::: Supplied information

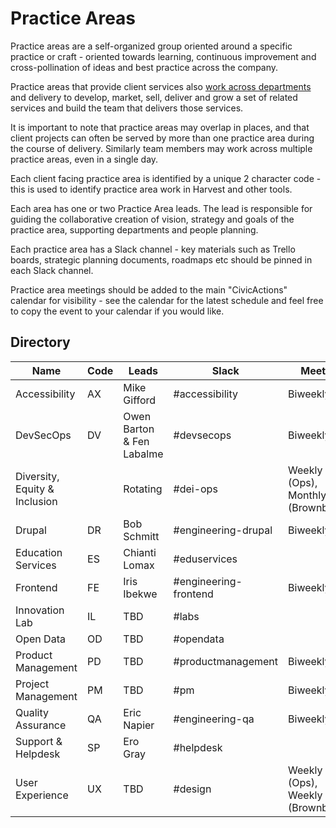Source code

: # Practice Areas

Practice areas are a self-organized group oriented around a specific practice or craft - oriented towards learning, continuous improvement and cross-pollination of ideas and best practice across the company.

Practice areas that provide client services also [work across departments](working-with-depts.md) and delivery to develop, market, sell, deliver and grow a set of related services and build the team that delivers those services.

It is important to note that practice areas may overlap in places, and that client projects can often be served by more than one practice area during the course of delivery. Similarly team members may work across multiple practice areas, even in a single day.

Each client facing practice area is identified by a unique 2 character code - this is used to identify practice area work in Harvest and other tools.

Each area has one or two Practice Area leads. The lead is responsible for guiding the collaborative creation of vision, strategy and goals of the practice area, supporting departments and people planning.

Each practice area has a Slack channel - key materials such as Trello boards, strategic planning documents, roadmaps etc should be pinned in each Slack channel.

Practice area meetings should be added to the main "CivicActions" calendar for visibility - see the calendar for the latest schedule and feel free to copy the event to your calendar if you would like.

## Directory

| Name                          | Code | Leads                     | Slack                 | Meets                            |
| ----------------------------- | ---- | ------------------------- | --------------------- | -------------------------------- |
| Accessibility                 | AX   | Mike Gifford              | #accessibility        | Biweekly                         |
| DevSecOps                     | DV   | Owen Barton & Fen Labalme | #devsecops            | Biweekly                         |
| Diversity, Equity & Inclusion |      | Rotating                  | #dei-ops              | Weekly (Ops), Monthly (Brownbag) |
| Drupal                        | DR   | Bob Schmitt               | #engineering-drupal   | Biweekly                         |
| Education Services            | ES   | Chianti Lomax             | #eduservices          |                                  |
| Frontend                      | FE   | Iris Ibekwe               | #engineering-frontend | Biweekly                         |
| Innovation Lab                | IL   | TBD                       | #labs                 |                                  |
| Open Data                     | OD   | TBD                       | #opendata             |                                  |
| Product Management            | PD   | TBD                       | #productmanagement    | Biweekly                         |
| Project Management            | PM   | TBD                       | #pm                   | Biweekly                         |
| Quality Assurance             | QA   | Eric Napier               | #engineering-qa       | Biweekly                         |
| Support & Helpdesk            | SP   | Ero Gray                  | #helpdesk             |                                  |
| User Experience               | UX   | TBD                       | #design               | Weekly (Ops), Weekly (Brownbag)  |
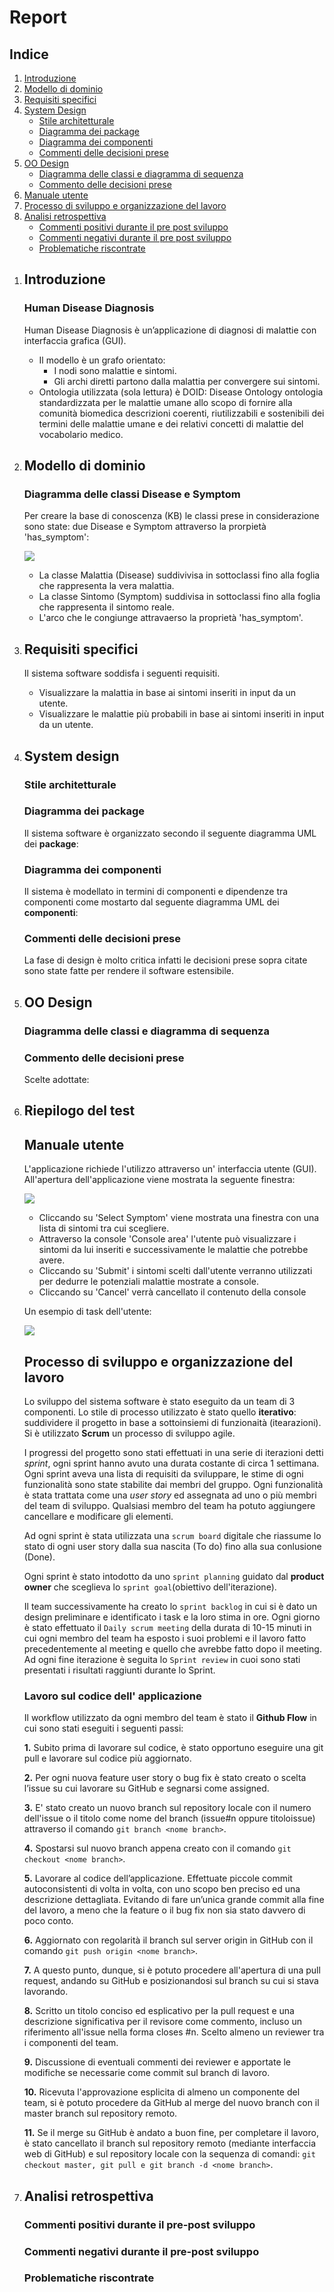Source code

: # Report

## Indice

1. [Introduzione](#introduzione)
2. [Modello di dominio](#modello-di-dominio)
3. [Requisiti specifici](#requisiti-specifici)
4. [System Design](#system-design)
	- [Stile architetturale](#stile-architetturale)
	- [Diagramma dei package](#diagramma-dei-package)
	- [Diagramma dei componenti](#diagramma-dei-componenti)
	- [Commenti delle decisioni prese](#commenti-delle-decisioni-prese)
5. [OO Design](#oo-design)
	- [Diagramma delle classi e diagramma di sequenza](#diagramma-delle-classi-e-diagramma-di-sequenza)
	- [Commento delle decisioni prese](#commento-delle-decisioni-prese)
7. [Manuale utente](#manuale-utente)
8. [Processo di sviluppo e organizzazione del lavoro](#processo-di-sviluppo-e-organizzazione-del-lavoro)
9. [Analisi retrospettiva](#analisi-retrospettiva)
	- [Commenti positivi durante il pre post sviluppo](#commenti-positivi-durante-il-pre-post-sviluppo)
	- [Commenti negativi durante il pre post sviluppo](#commenti-negativi-durante-il-pre-post-sviluppo)
	- [Problematiche riscontrate](#problematiche-riscontrate)

<ol>
<li>

## Introduzione

### Human Disease Diagnosis

Human Disease Diagnosis è un’applicazione di diagnosi di malattie con interfaccia grafica (GUI).
* Il modello è un grafo orientato:
  - I nodi sono malattie e sintomi.
  - Gli archi diretti partono dalla malattia per convergere sui sintomi.   
* Ontologia utilizzata (sola lettura) è DOID: Disease Ontology ontologia standardizzata per le malattie umane allo scopo di fornire alla comunità biomedica descrizioni coerenti, riutilizzabili e sostenibili dei termini delle malattie umane e dei relativi concetti di malattie del vocabolario medico.

</li>
<li>

## Modello di dominio

### Diagramma delle classi Disease e Symptom
Per creare la base di conoscenza (KB) le classi prese in considerazione sono state: due Disease e Symptom attraverso la prorpietà 'has_symptom':

![](drawings/domain_class_diagram.jpg)

* La classe Malattia (Disease) suddivivisa in sottoclassi fino alla foglia che rappresenta la vera malattia.
* La classe Sintomo (Symptom) suddivisa in sottoclassi fino alla foglia che rappresenta il sintomo reale.
* L'arco che le congiunge attravaerso la proprietà 'has_symptom'.

</li>
<li>

## Requisiti specifici

Il sistema software soddisfa i seguenti requisiti.
* Visualizzare la malattia in base ai sintomi inseriti in input da un utente.
* Visualizzare le malattie più probabili in base ai sintomi inseriti in input da un utente.

</li>	
<li>

## System design

### Stile architetturale

### Diagramma dei package

Il sistema software è organizzato secondo il seguente diagramma UML dei **package**:

### Diagramma dei componenti

Il sistema è modellato in termini di componenti e dipendenze tra componenti come mostarto dal seguente diagramma UML dei **componenti**:

### Commenti delle decisioni prese

La fase di design è molto critica infatti le decisioni prese sopra citate sono state fatte per rendere il software estensibile.

</li>
<li>

## OO Design

### Diagramma delle classi e diagramma di sequenza

### Commento delle decisioni prese

Scelte adottate:

</li>
<li>

## Riepilogo del test


## Manuale utente
	
L'applicazione richiede l'utilizzo attraverso un' interfaccia utente (GUI). All'apertura dell'applicazione viene mostrata la seguente finestra:

![](drawings/Finestra_Home.png)

* Cliccando su 'Select Symptom' viene mostrata una finestra con una lista di sintomi tra cui scegliere.
* Attraverso la console 'Console area' l'utente può visualizzare i sintomi da lui inseriti e successivamente le malattie che potrebbe avere.
* Cliccando su 'Submit' i sintomi scelti dall'utente verranno utilizzati per dedurre le potenziali malattie mostrate a console.
* Cliccando su 'Cancel' verrà cancellato il contenuto della console 

Un esempio di task dell'utente:
 
![](drawings/Esempio_task.png)
	


## Processo di sviluppo e organizzazione del lavoro

Lo sviluppo del sistema software è stato eseguito da un team di 3 componenti. Lo stile di processo utilizzato è stato quello **iterativo**: suddividere il progetto in base a sottoinsiemi di funzionaità
(itearazioni). Si è utilizzato **Scrum** un processo di sviluppo agile.

I progressi del progetto sono stati effettuati in una serie di iterazioni detti *sprint*, ogni sprint hanno avuto una durata costante di circa 1 settimana. Ogni sprint aveva una lista di requisiti da sviluppare, le stime di ogni funzionalità sono state stabilite dai membri
del gruppo. Ogni funzionalità è stata trattata come una *user story* ed assegnata ad uno o più membri del team di sviluppo. Qualsiasi membro del team ha potuto aggiungere cancellare e modificare gli elementi.

Ad ogni sprint è stata utilizzata una `scrum board` digitale che riassume lo stato di ogni user story dalla sua nascita (To do) fino alla sua conlusione (Done).

Ogni sprint è stato intodotto da uno `sprint planning` guidato dal **product owner** che sceglieva lo `sprint goal`(obiettivo dell'iterazione). 

Il team successivamente ha creato lo `sprint backlog` in cui si è dato un design preliminare e identificato i task e la loro stima in ore.  Ogni giorno è stato effettuato il `Daily scrum meeting` della durata di 10-15 minuti in cui ogni membro del team ha esposto i suoi problemi e il lavoro fatto precedentemente al meeting e quello
che avrebbe fatto dopo il meeting.
Ad ogni fine iterazione è seguita lo `Sprint review` in cuoi sono stati presentati i risultati raggiunti durante lo Sprint. 

### Lavoro sul codice dell' applicazione

Il workflow utilizzato da ogni membro del team è stato il **Github Flow** in cui sono stati eseguiti i seguenti passi:

**1.** Subito prima di lavorare sul codice, è stato opportuno eseguire una git pull e lavorare sul codice più aggiornato.

**2.** Per ogni nuova feature user story o bug fix è stato creato o scelta l’issue su cui lavorare su GitHub e segnarsi come assigned.

**3.** E' stato creato un nuovo branch sul repository locale con il numero dell'issue o il titolo come nome del branch (issue#n oppure titoloissue) attraverso il comando `git branch <nome branch>`.

**4.** Spostarsi sul nuovo branch appena creato con il comando `git checkout <nome branch>`.

**5.** Lavorare al codice dell’applicazione. Effettuate piccole commit autoconsistenti di volta in volta, con uno scopo ben preciso ed una descrizione dettagliata. Evitando di fare un’unica grande commit alla fine del lavoro, a meno che la feature o il bug fix non sia stato davvero di poco conto.

**6.** Aggiornato con regolarità il branch sul server origin in GitHub con il comando `git push origin <nome branch>`.

**7.** A questo punto, dunque, si è potuto procedere all'apertura di una pull request, andando su GitHub e posizionandosi sul branch su cui si stava lavorando.

**8.** Scritto un titolo conciso ed esplicativo per la pull request e una descrizione significativa per il revisore come commento, incluso un riferimento all'issue nella forma closes #n. Scelto almeno un reviewer tra i componenti del team.

**9.** Discussione di eventuali commenti dei reviewer e apportate le modifiche se necessarie come commit sul branch di lavoro.

**10.** Ricevuta l'approvazione esplicita di almeno un componente del team, si è potuto procedere da GitHub al merge del nuovo branch con il master branch sul repository remoto.

**11.** Se il merge su GitHub è andato a buon fine, per completare il lavoro, è stato cancellato il branch sul repository remoto (mediante interfaccia web di GitHub) e sul repository locale con la sequenza di comandi: `git checkout master, git pull e git branch -d <nome branch>`.

</li>
<li>

## Analisi retrospettiva

### Commenti positivi durante il pre-post sviluppo


### Commenti negativi durante il pre-post sviluppo


### Problematiche riscontrate

</li>
</ol>
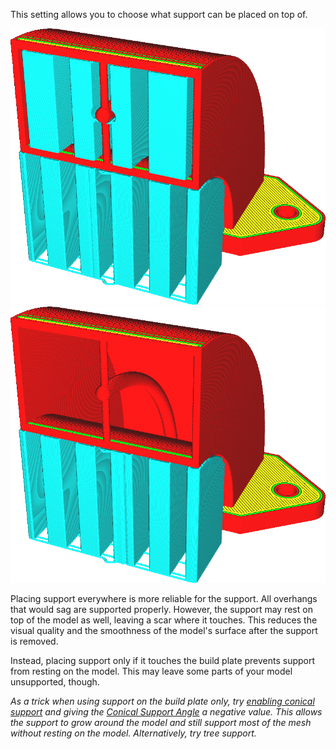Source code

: This setting allows you to choose what support can be placed on top of.

![Support is generated for all overhanging surfaces](../images/support_type_everywhere.png)
![Support is only generated where it can rest on the build plate](../images/support_type_touching_buildplate.png)

Placing support everywhere is more reliable for the support. All overhangs that would sag are supported properly. However, the support may rest on top of the model as well, leaving a scar where it touches. This reduces the visual quality and the smoothness of the model's surface after the support is removed.

Instead, placing support only if it touches the build plate prevents support from resting on the model. This may leave some parts of your model unsupported, though.

*As a trick when using support on the build plate only, try [enabling conical support](../experimental/support_conical_enabled.md) and giving the [Conical Support Angle](../experimental/support_conical_angle.md) a negative value. This allows the support to grow around the model and still support most of the mesh without resting on the model. Alternatively, try tree support.*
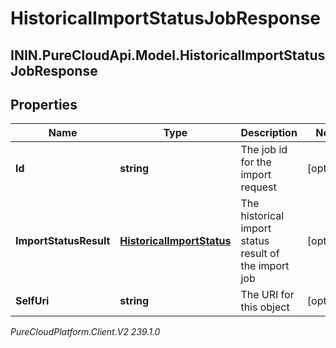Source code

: # HistoricalImportStatusJobResponse

## ININ.PureCloudApi.Model.HistoricalImportStatusJobResponse

## Properties

|Name | Type | Description | Notes|
|------------ | ------------- | ------------- | -------------|
| **Id** | **string** | The job id for the import request | [optional] |
| **ImportStatusResult** | [**HistoricalImportStatus**](HistoricalImportStatus) | The historical import status result of the import job | [optional] |
| **SelfUri** | **string** | The URI for this object | [optional] |



_PureCloudPlatform.Client.V2 239.1.0_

::::::

* Try it: Your task for the entries above: copy exactly the span starting with the line with "contenuto della console" and going on through the line with "Ad ogni sprint", both lines included, and nothing else.

* Result of the exercise:
* Cliccando su 'Cancel' verrà cancellato il contenuto della console 

Un esempio di task dell'utente:
 
![](drawings/Esempio_task.png)
	


## Processo di sviluppo e organizzazione del lavoro

Lo sviluppo del sistema software è stato eseguito da un team di 3 componenti. Lo stile di processo utilizzato è stato quello **iterativo**: suddividere il progetto in base a sottoinsiemi di funzionaità
(itearazioni). Si è utilizzato **Scrum** un processo di sviluppo agile.

I progressi del progetto sono stati effettuati in una serie di iterazioni detti *sprint*, ogni sprint hanno avuto una durata costante di circa 1 settimana. Ogni sprint aveva una lista di requisiti da sviluppare, le stime di ogni funzionalità sono state stabilite dai membri
del gruppo. Ogni funzionalità è stata trattata come una *user story* ed assegnata ad uno o più membri del team di sviluppo. Qualsiasi membro del team ha potuto aggiungere cancellare e modificare gli elementi.

Ad ogni sprint è stata utilizzata una `scrum board` digitale che riassume lo stato di ogni user story dalla sua nascita (To do) fino alla sua conlusione (Done).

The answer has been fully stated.